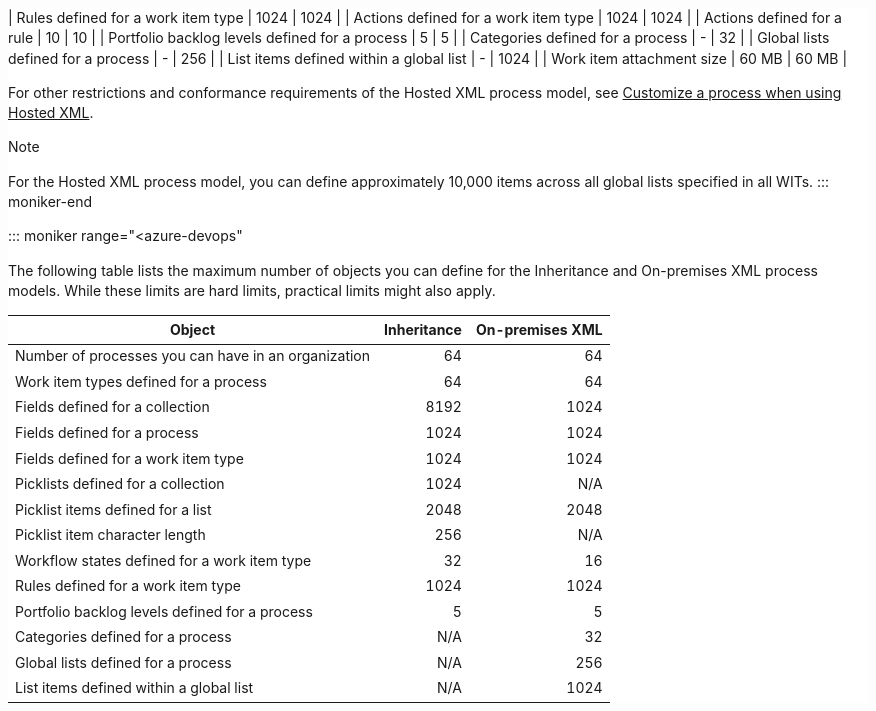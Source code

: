 | Rules defined for a work item type                  |        1024 |       1024 |
| Actions defined for a work item type                |        1024 |       1024 |
| Actions defined for a rule                          |          10 |         10 |
| Portfolio backlog levels defined for a process      |           5 |          5 |
| Categories defined for a process                    |           - |         32 |
| Global lists defined for a process                  |           - |        256 |
| List items defined within a global list             |           - |       1024 |
| Work item attachment size                           |       60 MB |      60 MB |

For other restrictions and conformance requirements of the Hosted XML process model, see [Customize a process when using Hosted XML](../../../organizations/settings/work/import-process/customize-process.md).

> [!NOTE]
> For the Hosted XML process model, you can define approximately 10,000 items across all global lists specified in all WITs.
::: moniker-end

::: moniker range="<azure-devops"

The following table lists the maximum number of objects you can define for the Inheritance and On-premises XML process models. While these limits are hard limits, practical limits might also apply.

| Object                                              | Inheritance | On-premises XML |
| --------------------------------------------------- | ----------: | ---------: |
| Number of processes you can have in an organization |          64 |         64 |
| Work item types defined for a process               |          64 |         64 |
| Fields defined for a collection                     |        8192 |       1024 |
| Fields defined for a process                        |        1024 |       1024 |
| Fields defined for a work item type                 |        1024 |       1024 |
| Picklists defined for a collection                  |        1024 |        N/A |
| Picklist items defined for a list                   |        2048 |       2048 |
| Picklist item character length                      |         256 |        N/A |
| Workflow states defined for a work item type        |          32 |         16 |
| Rules defined for a work item type                  |        1024 |       1024 |
| Portfolio backlog levels defined for a process      |           5 |          5 |
| Categories defined for a process                    |         N/A |         32 |
| Global lists defined for a process                  |         N/A |        256 |
| List items defined within a global list             |         N/A |       1024 |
=-=-=-=-=
From the data above, output only the lines between the line containing "The following table" and the line containing "On-premises XML |", inclusive, exactly as written.

TASK SOLUTION
The following table lists the maximum number of objects you can define for the Inheritance and On-premises XML process models. While these limits are hard limits, practical limits might also apply.

| Object                                              | Inheritance | On-premises XML |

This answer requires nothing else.